The underlying accounting rule that debits must equal credits applies around the world, but precisely how those debits and credits eventually show up in the financials depends on whether your company has to report under U.S. GAAP or international standards. Here in the United States, public companies have to report under GAAP, while around 120 countries around the world use a different set of standards, known as IFRS. Let’s take a look at what those standards mean, and what the main differences are.

What is GAAP?

Generally accepted accounting principles, or GAAP, is promulgated by the Financial Accounting Standards Board (FASB). GAAP had its origins in the 1929 stock market crash. The SEC requires domestic registrants to report under GAAP. Private companies in the U.S. are not required to follow GAAP, but most companies that provide audited financial statements to banks and other stakeholders use GAAP accounting. If you work in corporate finance in the U.S., you live and breathe GAAP.

The overarching goal of FASB is to “establish and improve financial accounting and reporting standards to provide useful information to investors and other users of financial reports and educate stakeholders on how to most effectively understand and implement those standards.” When everyone follows the same set of principles, comparability of financial information between companies is easier. You’re comparing apples to apples, not apples to oranges. 
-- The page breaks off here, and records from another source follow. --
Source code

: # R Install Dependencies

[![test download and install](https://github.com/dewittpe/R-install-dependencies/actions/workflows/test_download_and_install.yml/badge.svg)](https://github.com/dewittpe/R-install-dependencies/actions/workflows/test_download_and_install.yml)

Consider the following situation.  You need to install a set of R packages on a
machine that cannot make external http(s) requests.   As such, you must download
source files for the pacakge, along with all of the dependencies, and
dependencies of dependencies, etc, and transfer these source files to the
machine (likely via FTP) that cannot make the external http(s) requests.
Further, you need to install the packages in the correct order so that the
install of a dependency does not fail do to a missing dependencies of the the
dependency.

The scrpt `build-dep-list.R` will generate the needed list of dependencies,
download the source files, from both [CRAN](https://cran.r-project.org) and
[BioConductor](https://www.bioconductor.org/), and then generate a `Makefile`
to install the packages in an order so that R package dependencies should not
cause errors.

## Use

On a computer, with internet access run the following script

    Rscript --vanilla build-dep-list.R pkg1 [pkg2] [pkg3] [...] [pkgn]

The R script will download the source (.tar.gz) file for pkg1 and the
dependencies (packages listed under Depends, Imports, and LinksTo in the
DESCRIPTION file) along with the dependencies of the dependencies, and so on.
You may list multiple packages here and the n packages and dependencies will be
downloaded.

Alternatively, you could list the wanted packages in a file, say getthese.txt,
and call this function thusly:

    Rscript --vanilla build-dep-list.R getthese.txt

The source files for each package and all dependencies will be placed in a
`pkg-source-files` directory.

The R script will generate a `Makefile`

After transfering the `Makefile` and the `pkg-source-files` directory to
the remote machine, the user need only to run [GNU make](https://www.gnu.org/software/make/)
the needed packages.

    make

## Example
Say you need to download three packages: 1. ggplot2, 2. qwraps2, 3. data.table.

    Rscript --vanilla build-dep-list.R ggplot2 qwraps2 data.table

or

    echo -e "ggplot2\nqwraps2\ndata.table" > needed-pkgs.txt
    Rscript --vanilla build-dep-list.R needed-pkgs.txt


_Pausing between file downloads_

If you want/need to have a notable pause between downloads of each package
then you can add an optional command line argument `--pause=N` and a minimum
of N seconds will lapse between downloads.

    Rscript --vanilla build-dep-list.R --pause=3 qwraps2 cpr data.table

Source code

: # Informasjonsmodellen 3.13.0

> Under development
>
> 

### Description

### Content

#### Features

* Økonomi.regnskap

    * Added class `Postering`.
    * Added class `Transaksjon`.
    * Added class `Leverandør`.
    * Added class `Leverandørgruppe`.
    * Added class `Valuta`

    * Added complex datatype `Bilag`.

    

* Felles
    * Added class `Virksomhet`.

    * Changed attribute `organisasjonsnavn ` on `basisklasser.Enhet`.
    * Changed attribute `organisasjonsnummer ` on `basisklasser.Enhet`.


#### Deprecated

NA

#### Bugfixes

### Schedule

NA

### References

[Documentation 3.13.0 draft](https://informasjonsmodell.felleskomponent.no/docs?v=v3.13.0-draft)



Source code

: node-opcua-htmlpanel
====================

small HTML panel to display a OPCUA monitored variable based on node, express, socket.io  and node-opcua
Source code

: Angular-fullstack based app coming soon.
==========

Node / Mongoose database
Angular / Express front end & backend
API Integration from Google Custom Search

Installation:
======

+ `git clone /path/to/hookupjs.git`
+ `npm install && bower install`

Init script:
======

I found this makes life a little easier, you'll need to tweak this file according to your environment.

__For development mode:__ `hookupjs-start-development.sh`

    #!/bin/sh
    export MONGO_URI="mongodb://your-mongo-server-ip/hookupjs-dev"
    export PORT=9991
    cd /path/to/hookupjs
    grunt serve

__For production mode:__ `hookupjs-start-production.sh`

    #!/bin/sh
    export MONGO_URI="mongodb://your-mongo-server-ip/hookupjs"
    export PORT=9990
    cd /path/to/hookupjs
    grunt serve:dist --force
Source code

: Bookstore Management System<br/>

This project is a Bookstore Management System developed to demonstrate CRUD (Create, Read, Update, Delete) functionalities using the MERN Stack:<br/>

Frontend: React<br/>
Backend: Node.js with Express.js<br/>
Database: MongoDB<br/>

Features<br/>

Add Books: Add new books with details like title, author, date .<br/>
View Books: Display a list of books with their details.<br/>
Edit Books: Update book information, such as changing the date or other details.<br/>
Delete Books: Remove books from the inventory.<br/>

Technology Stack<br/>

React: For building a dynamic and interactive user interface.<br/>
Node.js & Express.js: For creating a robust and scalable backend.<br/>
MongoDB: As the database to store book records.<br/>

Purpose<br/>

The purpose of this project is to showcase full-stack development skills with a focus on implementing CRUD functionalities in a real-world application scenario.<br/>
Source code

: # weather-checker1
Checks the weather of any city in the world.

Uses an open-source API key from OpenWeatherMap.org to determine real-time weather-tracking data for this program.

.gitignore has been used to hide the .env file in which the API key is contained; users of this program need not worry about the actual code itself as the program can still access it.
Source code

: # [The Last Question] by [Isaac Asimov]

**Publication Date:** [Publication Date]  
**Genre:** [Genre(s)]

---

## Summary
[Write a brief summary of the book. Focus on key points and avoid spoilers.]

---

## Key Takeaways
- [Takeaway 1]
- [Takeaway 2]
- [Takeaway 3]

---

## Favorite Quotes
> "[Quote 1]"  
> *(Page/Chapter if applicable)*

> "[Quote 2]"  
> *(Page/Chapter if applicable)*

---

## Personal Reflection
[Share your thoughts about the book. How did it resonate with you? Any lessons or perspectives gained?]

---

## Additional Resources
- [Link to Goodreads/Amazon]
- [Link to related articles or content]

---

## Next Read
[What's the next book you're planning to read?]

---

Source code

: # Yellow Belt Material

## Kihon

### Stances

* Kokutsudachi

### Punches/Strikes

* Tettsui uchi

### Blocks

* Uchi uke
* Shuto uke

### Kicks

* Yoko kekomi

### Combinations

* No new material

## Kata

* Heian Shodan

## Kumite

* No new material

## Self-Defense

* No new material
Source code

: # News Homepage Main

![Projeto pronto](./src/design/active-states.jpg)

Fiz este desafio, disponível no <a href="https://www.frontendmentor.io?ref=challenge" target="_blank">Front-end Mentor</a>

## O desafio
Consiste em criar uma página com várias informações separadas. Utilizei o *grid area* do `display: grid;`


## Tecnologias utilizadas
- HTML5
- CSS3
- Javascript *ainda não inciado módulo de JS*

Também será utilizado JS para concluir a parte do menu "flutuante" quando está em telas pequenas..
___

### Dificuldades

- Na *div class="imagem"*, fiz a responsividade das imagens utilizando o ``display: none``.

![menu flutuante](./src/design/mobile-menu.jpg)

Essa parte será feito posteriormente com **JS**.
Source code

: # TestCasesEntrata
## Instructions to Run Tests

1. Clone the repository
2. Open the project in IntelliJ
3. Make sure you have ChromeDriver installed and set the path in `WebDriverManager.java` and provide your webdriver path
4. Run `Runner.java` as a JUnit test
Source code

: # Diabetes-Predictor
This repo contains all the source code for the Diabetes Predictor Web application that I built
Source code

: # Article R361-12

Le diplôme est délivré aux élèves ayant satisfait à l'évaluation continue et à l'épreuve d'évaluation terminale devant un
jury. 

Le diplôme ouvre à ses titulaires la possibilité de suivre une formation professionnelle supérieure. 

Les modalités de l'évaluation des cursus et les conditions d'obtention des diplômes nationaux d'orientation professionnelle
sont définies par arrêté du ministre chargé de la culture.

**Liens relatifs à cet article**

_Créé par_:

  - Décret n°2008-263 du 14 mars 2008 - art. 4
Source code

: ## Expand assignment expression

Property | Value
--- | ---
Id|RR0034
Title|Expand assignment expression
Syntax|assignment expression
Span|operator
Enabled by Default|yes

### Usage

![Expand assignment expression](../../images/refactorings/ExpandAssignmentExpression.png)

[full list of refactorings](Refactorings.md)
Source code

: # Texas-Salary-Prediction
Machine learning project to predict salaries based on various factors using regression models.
A criticism of GAAP is that it’s overly complex, especially for smaller non-public companies. In response, the Private Company Council (PCC) was established in 2012 as an advisory board to FASB. Since then, the two groups working together have carved out simplifications for private companies in areas such as hedge accounting, amortization of goodwill, and variable interest entities. 

What is IFRS?

International financial reporting standards (IFRS) are developed and approved by the International Accounting Standards Board (IASB), which is based in London. Since the formation of the IASB in 2001, over 120 countries around the world, from Afghanistan to Zimbabwe, have adopted IFRS in whole or part. Like FASB, the IASB, is also developing carve outs for smaller businesses.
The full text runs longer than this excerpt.